WAMENA, Pena Katolik – Ketua Umum Forum Komunikasi Alumni Perhimpunan Mahasiswa Katolik Indonesia (FORKOMA PMKRI), Hermawi Franziskus Taslim, menegaskan, jika ingin sukses dalam kehidupan, hendaknya mencetak mata uang sendiri. Mata uang itu bernama persahabatan. Persahabatan yang dikelola dengan baik akan menjadi kekuatan dalam bentuk jaringan. Namun mata uang ini membutuhkan kejujuran, ketulusan, integritas dan tidak ada pengkhianatan. Mata uang jenis ini berlaku di mana-mana. Hanya masing-masing individu yang bisa membuatnya sendiri.
Penegasan itu disampaikan Hermawi dihadapan para anggota PMKRI Cabang Jayawijaya, St. Fransiskus Asisi, di Margasiswa PMKRI, Wamena, Papua Pegunungan, Jln. Ahmad Yani, Wamena, Kamis (07/11/2024). Hadir dalam acara tersebut, Ketua PMKRI Cabang Jayawijaya, Fransiskus Surabut dan senior PMKRI, Piter Togodli yang menjabat sebagai Ketua DPRD Kabupaten Membramo Tengah.
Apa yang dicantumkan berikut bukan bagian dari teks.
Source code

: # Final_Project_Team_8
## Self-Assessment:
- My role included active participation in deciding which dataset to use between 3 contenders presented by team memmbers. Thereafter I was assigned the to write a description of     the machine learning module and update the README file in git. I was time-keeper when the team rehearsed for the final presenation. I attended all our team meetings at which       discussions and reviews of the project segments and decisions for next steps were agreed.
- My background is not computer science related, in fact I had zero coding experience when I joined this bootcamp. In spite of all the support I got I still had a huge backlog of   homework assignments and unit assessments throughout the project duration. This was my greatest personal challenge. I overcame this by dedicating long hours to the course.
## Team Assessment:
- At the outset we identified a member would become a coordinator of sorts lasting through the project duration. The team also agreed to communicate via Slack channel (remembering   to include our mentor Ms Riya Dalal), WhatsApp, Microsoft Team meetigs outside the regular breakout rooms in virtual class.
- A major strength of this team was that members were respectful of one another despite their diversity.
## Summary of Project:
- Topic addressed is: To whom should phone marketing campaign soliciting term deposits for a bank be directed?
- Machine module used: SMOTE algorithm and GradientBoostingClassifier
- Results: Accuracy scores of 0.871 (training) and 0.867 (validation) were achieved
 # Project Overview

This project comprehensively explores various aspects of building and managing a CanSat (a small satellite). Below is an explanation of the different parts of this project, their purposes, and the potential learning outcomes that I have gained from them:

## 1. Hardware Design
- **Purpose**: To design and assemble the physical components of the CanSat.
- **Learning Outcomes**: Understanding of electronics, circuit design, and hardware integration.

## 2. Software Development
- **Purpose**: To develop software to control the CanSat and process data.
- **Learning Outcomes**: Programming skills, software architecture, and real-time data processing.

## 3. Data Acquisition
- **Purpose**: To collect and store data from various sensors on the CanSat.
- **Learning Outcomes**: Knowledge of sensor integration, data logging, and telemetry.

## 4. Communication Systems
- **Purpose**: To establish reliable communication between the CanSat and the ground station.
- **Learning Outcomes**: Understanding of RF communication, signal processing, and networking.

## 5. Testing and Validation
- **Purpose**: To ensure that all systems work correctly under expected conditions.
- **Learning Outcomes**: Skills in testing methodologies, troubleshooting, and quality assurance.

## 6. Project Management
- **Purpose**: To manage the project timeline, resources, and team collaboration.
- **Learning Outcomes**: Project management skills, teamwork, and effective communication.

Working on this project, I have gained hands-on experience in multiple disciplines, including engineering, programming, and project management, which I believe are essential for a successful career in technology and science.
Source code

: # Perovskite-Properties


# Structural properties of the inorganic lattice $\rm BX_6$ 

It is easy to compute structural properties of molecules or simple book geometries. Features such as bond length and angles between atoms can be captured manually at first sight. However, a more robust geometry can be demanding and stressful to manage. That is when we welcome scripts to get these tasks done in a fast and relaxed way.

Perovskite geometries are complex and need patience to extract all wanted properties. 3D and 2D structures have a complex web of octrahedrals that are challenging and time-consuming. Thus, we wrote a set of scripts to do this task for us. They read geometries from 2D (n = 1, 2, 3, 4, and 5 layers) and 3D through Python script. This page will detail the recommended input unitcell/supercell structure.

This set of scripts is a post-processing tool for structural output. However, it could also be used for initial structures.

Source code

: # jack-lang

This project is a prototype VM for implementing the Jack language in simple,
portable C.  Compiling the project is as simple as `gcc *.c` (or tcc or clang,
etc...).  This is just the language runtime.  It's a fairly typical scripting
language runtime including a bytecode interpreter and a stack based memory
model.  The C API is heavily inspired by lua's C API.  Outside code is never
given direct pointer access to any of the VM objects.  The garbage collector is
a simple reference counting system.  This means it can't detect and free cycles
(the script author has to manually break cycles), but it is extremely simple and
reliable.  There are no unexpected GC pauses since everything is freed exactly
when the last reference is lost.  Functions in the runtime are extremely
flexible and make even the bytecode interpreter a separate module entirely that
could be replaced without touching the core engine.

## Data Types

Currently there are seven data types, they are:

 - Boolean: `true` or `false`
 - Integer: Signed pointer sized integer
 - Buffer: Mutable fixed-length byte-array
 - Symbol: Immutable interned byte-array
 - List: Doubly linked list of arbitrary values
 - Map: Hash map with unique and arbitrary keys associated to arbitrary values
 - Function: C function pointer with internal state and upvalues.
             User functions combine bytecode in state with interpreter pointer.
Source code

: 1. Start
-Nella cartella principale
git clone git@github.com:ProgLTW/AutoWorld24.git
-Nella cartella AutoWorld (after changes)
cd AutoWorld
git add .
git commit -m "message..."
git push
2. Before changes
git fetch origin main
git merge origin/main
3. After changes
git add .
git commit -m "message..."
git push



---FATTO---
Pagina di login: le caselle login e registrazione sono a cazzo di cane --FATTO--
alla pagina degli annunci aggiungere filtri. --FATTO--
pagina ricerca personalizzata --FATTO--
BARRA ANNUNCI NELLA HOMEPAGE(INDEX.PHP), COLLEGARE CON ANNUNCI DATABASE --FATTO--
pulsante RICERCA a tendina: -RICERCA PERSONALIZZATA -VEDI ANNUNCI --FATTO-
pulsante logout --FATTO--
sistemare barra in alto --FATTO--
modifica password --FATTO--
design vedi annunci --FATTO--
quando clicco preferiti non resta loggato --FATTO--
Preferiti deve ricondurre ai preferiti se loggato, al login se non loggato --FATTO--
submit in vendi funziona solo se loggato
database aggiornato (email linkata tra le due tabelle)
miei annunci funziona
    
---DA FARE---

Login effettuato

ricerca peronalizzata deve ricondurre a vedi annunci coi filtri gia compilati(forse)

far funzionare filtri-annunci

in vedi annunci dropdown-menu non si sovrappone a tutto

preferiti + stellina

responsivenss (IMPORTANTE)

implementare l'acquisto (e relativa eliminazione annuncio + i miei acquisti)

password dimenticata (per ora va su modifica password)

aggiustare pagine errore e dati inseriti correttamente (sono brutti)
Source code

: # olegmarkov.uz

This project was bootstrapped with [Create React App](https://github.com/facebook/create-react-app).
Mengawali diskusi, Hermawi menyatakan keterkejutannya karena sudah ada cabang PMKRI di wilayah itu sejak tahun 2016. Meskipun propinsi termuda itu baru berdiri, ternyata PMKRI telah lebih dahulu berdiri. Dan keterkejutannya bertambah, karena PMKRI setempat telah menjadi warna dalam gerakan kemahasiswaan di propinsi termuda di kawasan papua ini. Wamena adalah ibukota propinsi papua pegunungan, termasuk bagian dari keuskupan Jayapura.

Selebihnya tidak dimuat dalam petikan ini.